Bruce Schneier, one of the leading voices in the cyber security field, stunned a major conference of industry experts yesterday by openly calling for the establishment of a new government agency to regulate security on the Internet. But Schneier’s plea for government intervention is already being met with skepticism as technologists grapple with a rising tide of breaches and new software vulnerabilities.
Speaking at the Rsa Conference in San Francisco yesterday, Schneier said that the proliferation of web-connected IoT (Internet of Things) devices has not only created a massive security problem, it also raised the stakes significantly as everything from cars to thermostats to health care systems depend on a secure platform.
“It’s one thing for Reddit to be DDoSed (blocked),” said Schneier at the RSA gathering. “It’s another for your home thermostat to be (shut down) in the winter.”
The cryptographer, who is a special adviser to IBM, expressed a belief that this new, more serious threat to citizens will require law and technology to work together. He drew a comparison with nuclear power, where concerns about the safety and controls over that area led to the establishment of the U.S. Department of Energy.
Government intervention is inevitable
Schneier, who has famously challenged TSA’s airport security by going through checkpoints with a fake boarding pass, admitted yesterday that the government will get involved regardless of how his colleagues in the notoriously regulation-averse tech world feel about it.
“Like it or not, government intervention is coming,” said Schneier. “When computers start killing people, there are going to be consequences.”

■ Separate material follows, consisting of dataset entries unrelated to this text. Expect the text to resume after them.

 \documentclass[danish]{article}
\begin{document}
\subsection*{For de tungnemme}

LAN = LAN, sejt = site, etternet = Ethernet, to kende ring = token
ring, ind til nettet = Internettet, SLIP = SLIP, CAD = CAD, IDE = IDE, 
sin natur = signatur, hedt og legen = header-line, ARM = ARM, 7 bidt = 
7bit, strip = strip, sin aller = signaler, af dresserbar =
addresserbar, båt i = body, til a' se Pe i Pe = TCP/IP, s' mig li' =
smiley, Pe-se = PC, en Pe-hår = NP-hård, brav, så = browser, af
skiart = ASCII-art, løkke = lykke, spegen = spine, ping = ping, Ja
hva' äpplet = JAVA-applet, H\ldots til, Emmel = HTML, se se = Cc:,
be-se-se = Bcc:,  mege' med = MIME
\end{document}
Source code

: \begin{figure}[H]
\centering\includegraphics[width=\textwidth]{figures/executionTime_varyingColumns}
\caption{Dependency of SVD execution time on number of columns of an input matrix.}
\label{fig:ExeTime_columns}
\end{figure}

He called for the establishment of a new regulatory agency to take control of cyber security for the country, while citing the precedent of creating the Department of Homeland Security in the aftermath of the 9/11 terrorist attacks.

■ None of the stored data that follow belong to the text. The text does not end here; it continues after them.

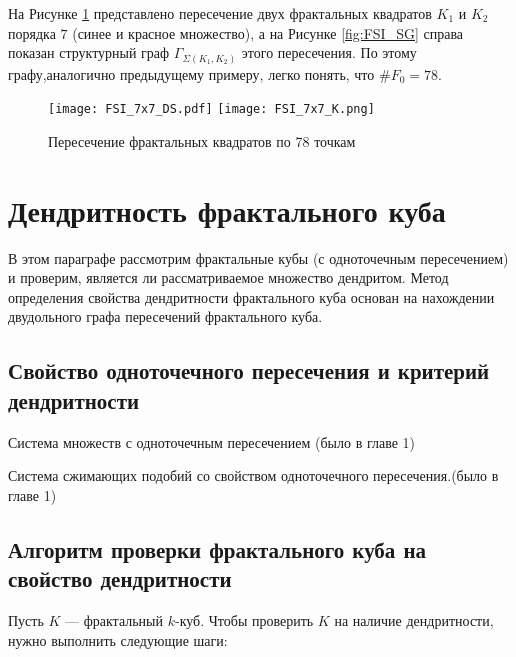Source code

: \begin{example}
\label{ex:FSI_6x6}
На Рисунке \ref{fig:FSI_7x7} представлено пересечение двух фрактальных квадратов $K_1$ и $K_2$ порядка $7$ (синее и красное множество), а на Рисунке \ref{fig:FSI_SG} справа показан структурный граф $\Gamma_{\Sigma(K_1,K_2)}$ этого пересечения.
По этому графу,аналогично предыдущему примеру, легко понять, что $\#F_0=78.$

\end{example}

\begin{figure}[H]
    \centering
    \hfill
    \texttt{[image: FSI\_7x7\_DS.pdf]}
    \hfill
    \texttt{[image: FSI\_7x7\_K.png]}
    \hfill
    \caption{Пересечение фрактальных квадратов по 78 точкам}
    \label{fig:FSI_7x7}
\end{figure}


\section{Дендритность фрактального куба}

В этом параграфе рассмотрим фрактальные кубы (с одноточечным пересечением) и проверим, является ли рассматриваемое множество дендритом.
Метод определения свойства дендритности фрактального куба основан на нахождении двудольного графа пересечений фрактального куба.

\subsection{Свойство одноточечного пересечения и критерий дендритности}

\begin{definition}\label{fipss}\cite{FIP}
Система множеств с одноточечным пересечением (было в главе 1)  
\end{definition}

\begin{definition}\label{fipcs}
Система сжимающих подобий со свойством одноточечного пересечения.(было в главе 1)
\end{definition}

\subsection{Алгоритм проверки фрактального куба на свойство дендритности}

Пусть $K$ --- фрактальный $k$-куб.
Чтобы проверить $K$ на наличие дендритности, нужно выполнить следующие шаги:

“Nothing motivates the U.S. government more than fear,” said Schneier.
But the creation of a new agency to deal with increased hacking and computer security threats may not be easy. In a separate interview for this story, Dr. Sameer Bhalotra, who served as senior director for cyber security under President Barack Obama, expressed doubt that Congress would create such a department.
“There’s no appetite in Congress to create a new agency,” said Bhalotra. “A lot of Congressional committees would have to agree, and that’s unlikely.”

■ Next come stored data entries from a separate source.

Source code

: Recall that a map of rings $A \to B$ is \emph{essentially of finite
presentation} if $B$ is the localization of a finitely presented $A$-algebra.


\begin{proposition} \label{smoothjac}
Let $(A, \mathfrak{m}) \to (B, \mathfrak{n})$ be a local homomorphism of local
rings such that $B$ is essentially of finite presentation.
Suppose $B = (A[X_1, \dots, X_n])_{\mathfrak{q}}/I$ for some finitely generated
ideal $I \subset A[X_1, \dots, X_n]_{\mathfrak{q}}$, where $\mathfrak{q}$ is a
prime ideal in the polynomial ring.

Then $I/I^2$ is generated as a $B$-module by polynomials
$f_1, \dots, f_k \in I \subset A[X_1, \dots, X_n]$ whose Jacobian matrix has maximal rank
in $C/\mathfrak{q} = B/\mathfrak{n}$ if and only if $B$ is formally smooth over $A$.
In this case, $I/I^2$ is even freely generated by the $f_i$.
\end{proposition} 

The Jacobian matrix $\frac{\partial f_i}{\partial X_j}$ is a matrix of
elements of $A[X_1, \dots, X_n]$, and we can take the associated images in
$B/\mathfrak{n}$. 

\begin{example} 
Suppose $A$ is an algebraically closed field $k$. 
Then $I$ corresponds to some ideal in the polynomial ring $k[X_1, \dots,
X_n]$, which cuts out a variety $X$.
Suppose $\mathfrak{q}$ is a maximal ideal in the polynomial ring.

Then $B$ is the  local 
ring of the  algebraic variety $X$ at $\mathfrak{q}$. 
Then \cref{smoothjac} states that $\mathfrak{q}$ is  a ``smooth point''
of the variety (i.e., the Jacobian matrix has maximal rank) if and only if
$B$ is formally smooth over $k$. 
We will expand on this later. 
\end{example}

Microsoft executive calls for global action
The escalation of Internet-based attacks and security vulnerabilities has been a major topic of discussion at RSA this week, as a parade of public officials and company executives echoed Schneier’s concern about the current state of cyber security. In a keynote speech at the conference yesterday morning, Microsoft President Brad Smith called for the world’s governments to do more together as they did in 1949 when the Geneva Conventions were enacted to protect citizens in a time of war. “What we need now is a digital Geneva Conventions,” said Smith.
In remarks later in the day, Congressman Michael McCaul, chairman of the House Homeland Security Committee, told attendees that he wants to see state-sponsored hacking come to an end as soon as possible. “We are in the fight of our digital lives and we are not winning,” said McCaul. “Our adversaries are turning digital breakthroughs into digital bombs.”
To underscore the urgency facing the security world as more IoT devices flood the market, one Intel executive described how his firm recently placed a computer system disguised as a common VCR on the Internet to lure cyber attackers. It became infected with malware in less than one minute, launched from a foreign country thousands of miles away.
“As everything becomes a computer, security becomes everything to us,” said IBM’s Schneier. As evidenced by the intense debate echoing through the convention halls at RSA this week, there are no easy answers for how to protect what the tech industry has built.